Depending on the situation needs, several drones can be used either alternately or simultaneously at multiple strategic locations of the beach.
The operational crew on the ground is usually composed of the pilot and the camera operator, with possibly one or two assistants, according to the team’s organization. The ground team remains permanently in contact with the Search And Rescue operational center that will alert the SAR vessels when necessary.
Thanks to that, the coastguards and the Frontex ships can patrol elsewhere during that time and cover larger areas.
Drone launched from a boat
Ready for take-off in a few minutes, the drone provides an aerial overview to the rescue boat’s crew which is so useful to detect vessels in distress.
Being able to see behind a rock, fly close to the beach or just inspect behind a large vessel, offers a general overview of the situation to the SAR teams while limiting the risks.
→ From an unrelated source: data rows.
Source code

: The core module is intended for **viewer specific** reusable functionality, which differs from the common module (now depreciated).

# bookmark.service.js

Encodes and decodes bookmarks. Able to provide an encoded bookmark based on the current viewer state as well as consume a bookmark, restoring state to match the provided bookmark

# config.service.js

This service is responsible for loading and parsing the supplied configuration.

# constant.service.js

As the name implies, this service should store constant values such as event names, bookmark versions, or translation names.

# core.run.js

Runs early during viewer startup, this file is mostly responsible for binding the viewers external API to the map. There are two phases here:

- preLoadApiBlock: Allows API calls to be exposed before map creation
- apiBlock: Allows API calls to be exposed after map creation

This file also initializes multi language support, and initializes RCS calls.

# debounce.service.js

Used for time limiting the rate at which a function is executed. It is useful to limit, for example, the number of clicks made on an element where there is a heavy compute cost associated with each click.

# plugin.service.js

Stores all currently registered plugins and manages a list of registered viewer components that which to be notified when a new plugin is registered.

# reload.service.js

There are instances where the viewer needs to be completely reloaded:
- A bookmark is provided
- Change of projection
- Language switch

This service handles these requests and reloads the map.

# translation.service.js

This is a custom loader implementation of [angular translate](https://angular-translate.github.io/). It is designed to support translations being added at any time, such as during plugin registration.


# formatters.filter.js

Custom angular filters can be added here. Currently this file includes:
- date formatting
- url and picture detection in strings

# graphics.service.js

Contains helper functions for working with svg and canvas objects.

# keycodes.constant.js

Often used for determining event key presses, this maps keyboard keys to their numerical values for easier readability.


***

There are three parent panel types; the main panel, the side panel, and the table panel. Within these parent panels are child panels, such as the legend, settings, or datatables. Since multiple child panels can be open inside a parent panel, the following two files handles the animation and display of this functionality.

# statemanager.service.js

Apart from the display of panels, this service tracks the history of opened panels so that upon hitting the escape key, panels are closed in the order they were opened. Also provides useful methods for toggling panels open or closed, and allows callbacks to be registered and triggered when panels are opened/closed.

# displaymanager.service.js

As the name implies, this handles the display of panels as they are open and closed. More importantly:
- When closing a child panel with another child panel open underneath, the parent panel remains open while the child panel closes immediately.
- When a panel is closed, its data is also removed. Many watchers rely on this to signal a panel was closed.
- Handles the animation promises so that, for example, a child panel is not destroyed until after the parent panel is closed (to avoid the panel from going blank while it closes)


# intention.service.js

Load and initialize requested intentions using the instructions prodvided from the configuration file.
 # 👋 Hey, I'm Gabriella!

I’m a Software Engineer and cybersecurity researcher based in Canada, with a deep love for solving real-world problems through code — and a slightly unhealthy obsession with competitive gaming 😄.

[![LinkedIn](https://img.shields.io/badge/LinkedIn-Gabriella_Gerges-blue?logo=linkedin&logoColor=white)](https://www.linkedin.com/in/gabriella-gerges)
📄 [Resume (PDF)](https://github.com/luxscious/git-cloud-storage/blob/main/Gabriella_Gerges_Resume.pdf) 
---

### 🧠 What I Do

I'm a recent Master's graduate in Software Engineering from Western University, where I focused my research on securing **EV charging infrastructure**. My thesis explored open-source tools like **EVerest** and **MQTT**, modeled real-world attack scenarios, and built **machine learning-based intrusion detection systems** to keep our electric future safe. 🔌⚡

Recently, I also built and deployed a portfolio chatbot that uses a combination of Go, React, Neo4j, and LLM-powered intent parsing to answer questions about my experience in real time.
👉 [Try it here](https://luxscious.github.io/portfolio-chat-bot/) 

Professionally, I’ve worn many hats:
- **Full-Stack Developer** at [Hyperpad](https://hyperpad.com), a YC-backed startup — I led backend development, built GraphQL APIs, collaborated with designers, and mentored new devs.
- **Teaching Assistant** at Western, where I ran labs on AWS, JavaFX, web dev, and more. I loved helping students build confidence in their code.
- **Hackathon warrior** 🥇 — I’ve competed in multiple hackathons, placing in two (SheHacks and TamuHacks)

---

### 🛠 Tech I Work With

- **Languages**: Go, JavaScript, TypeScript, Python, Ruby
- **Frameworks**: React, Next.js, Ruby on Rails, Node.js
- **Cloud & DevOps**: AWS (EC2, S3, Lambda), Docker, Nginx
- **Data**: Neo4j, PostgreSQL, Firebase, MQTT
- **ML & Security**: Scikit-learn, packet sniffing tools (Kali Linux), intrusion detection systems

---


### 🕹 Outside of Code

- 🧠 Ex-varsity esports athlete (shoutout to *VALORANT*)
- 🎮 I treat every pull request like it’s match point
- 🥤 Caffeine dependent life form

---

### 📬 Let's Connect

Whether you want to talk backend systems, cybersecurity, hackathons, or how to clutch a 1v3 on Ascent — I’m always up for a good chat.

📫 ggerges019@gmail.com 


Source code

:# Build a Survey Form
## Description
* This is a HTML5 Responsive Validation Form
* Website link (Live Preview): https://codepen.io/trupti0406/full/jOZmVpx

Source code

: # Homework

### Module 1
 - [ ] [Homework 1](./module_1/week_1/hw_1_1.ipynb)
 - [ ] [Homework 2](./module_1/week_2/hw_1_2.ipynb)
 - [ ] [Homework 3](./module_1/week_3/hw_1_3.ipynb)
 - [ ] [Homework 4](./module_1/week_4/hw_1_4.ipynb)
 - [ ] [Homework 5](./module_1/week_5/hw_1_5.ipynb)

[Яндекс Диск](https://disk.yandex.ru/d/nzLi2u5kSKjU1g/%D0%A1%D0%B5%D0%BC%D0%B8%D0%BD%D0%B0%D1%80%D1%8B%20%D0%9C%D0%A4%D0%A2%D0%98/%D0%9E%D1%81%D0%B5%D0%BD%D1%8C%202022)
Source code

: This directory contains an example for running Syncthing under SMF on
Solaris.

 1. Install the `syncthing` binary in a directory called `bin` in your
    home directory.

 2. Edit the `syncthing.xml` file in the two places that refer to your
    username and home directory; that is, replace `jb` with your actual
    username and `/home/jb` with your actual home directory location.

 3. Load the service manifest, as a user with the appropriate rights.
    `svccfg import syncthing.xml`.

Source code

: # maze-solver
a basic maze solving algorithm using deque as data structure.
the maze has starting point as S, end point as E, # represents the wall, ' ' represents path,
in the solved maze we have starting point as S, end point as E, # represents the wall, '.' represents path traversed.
The drone flies to the target very quickly thus avoiding the SAR ship to navigate to a place that could potentially be dangerous for the rescuers.
If necessary, the drone is able to automatically return to the boat, thanks to its on-board GPS beacon.
To do so, the drone’s pilot just needs to trigger a switch requesting the aircraft to automatically fly back to the boat’s deck. This feature is particularly useful since even stopped, a boat is always in movement on the water.
A boat with immigrants detected and rescued during our UAV surveillance operation
Thanks to the images captured with our drone, the members of the Hellenic Rescue Team Kos spotted in the middle of the night the approach of a migrant boat.
Upon arrival, a disabled woman that was on a wheelchair and several babies landed from the boat, among others.
The rescuers straight away alerted the coastguards who immediately took care of the refugees.